I can't answer all of your questions, but an experiment with the Nikon 60 mm AFS Micro-Nikkor and the Nikon D3 may be of some help. This lens is a prime and has 12 elements in 9 groups with multicoating and the Nano coating of some of the elements and should have reasonably low flare. I shot a Stouffer wedge with out masking off the target and another with the target masked to lessen flare.

I then rendered the images into 16 bit sRGB with ACR using a linear tone curve and a composite shot with eyedropper readings is shown. The flare light lightens the darker wedges and limits DR.

I then measured the DR with Imatest and the results are shown. The DR of the unmasked wedge is less and the flare is indicated by the upward bowing of the density curve in the darker wedges. There is still some flare in the masked image.
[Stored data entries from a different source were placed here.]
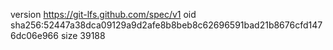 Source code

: version https://git-lfs.github.com/spec/v1
oid sha256:52447a38dca09129a9d2afe8b8beb8c62696591bad21b8676cfd1476dc06e966
size 39188
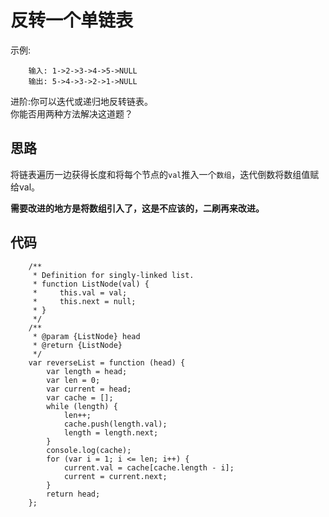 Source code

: # 反转一个单链表
示例:

        输入: 1->2->3->4->5->NULL
        输出: 5->4->3->2->1->NULL
进阶:你可以迭代或递归地反转链表。  
你能否用两种方法解决这道题？
## 思路
将链表遍历一边获得长度和将每个节点的`val`推入一个`数组`，迭代倒数将数组值赋给val。

**需要改进的地方是将数组引入了，这是不应该的，二刷再来改进。**
## 代码

        /**
         * Definition for singly-linked list.
         * function ListNode(val) {
         *     this.val = val;
         *     this.next = null;
         * }
         */
        /**
         * @param {ListNode} head
         * @return {ListNode}
         */
        var reverseList = function (head) {
            var length = head;
            var len = 0;
            var current = head;
            var cache = [];
            while (length) {
                len++;
                cache.push(length.val);
                length = length.next;
            }
            console.log(cache);
            for (var i = 1; i <= len; i++) {
                current.val = cache[cache.length - i];
                current = current.next;
            }
            return head;
        }; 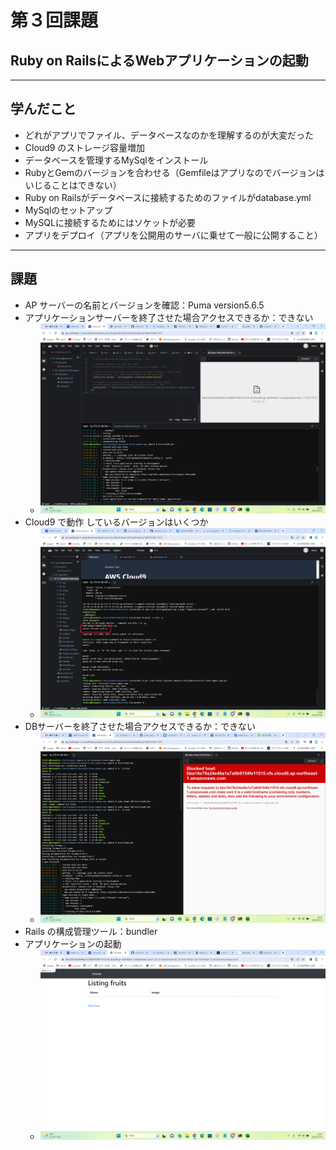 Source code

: # 第３回課題
 ## Ruby on RailsによるWebアプリケーションの起動
---
## 学んだこと
  - どれがアプリでファイル、データベースなのかを理解するのが大変だった
  - Cloud9 のストレージ容量増加
  - データベースを管理するMySqlをインストール
  - RubyとGemのバージョンを合わせる（Gemfileはアプリなのでバージョンはいじることはできない）
  - Ruby on Railsがデータベースに接続するためのファイルがdatabase.yml
  - MySqlのセットアップ
  - MySQLに接続するためにはソケットが必要
  - アプリをデプロイ（アプリを公開用のサーバに乗せて一般に公開すること）
---
## 課題
  - AP サーバーの名前とバージョンを確認：Puma version5.6.5
  - アプリケーションサーバーを終了させた場合アクセスできるか：できない
    - ![アプリケーションサーバーを終了させた場合アクセスできるか](lecture03-1.png)
  - Cloud9 で動作 しているバージョンはいくつか
    - ![Cloud9 で動作 しているバージョンはいくつか](lecture03-4.png)
  - DBサーバーを終了させた場合アクセスできるか：できない
    - ![DBサーバーを終了させた場合アクセスできるか](lecture03-3.png)
  - Rails の構成管理ツール：bundler
  - アプリケーションの起動
    - ![アプリケーションの起動](lecture03-2.png) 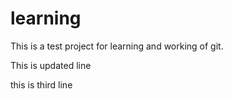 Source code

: # learning
This is a test project for learning and working of git.

This is updated line

this is third line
I think the methodology is valid. In Roger Clark's methodology, he takes multiple flat fields of a white wall at various shutter speeds to determine dynamic range and full well capacity of the sensor. He eliminates fixed pattern noise by subtracting two identical exposures. One shot methods include PRNU (pixel response nonuniformity), uneven illumination and defects in the target. Because of the problems getting good exposures of the Stouffer transmission wedge, Norman Koren (Imatest) also offers a method where one takes exposures of a Kodak Q12 reflection wedge at various exposures and the program reconstructs the luminances mathematically. Obviously, the darker images have less flare light, analogous to Jonathin's method.

Regards,

Bill

Bill,

What your tests demonstrate is that a little lens flare actually DOES NOT REDUCE the DR captured. People seem to have got the wrong idea about the impact of (slight) lens flare. It compresses the output tonal range, but it does not lessen the amount of input tonal range which is successfully transferred to the sensor. For example, every step in the Stouffer wedge in your non-flared shot is also reproduced in the flared shot. The output range is merely compressed (by becoming non-linear) from 10.6 stops to 8.86 stops per your measurements. This does not mean that (10.6 - 8.86 = ) 1.74 stops have been lost/clipped. Those wedge steps/stops are still there, clearly distinguished in the graphs. What you should be measuring is DR captured from the input side rather than the output side. That's what matters to photography.

Edit: oops, before anyone tells me - I just realised that I got this quite wrong: I didn't notice the re-scaling of the x-axis between the two graphs. And that the DR numbers from Imatest were indeed coming from the input side. 

If we did the same test with colour negative film like Ektar 100, we'd measure totally crap output DR (around 6 stops of negative density), but we all know that c-neg film like Ektar can distinguish at least 11 stops of input levels, because of its characterisic curve, which is both nonlinear and has a non-unity slope in the linear portion (see its datasheet).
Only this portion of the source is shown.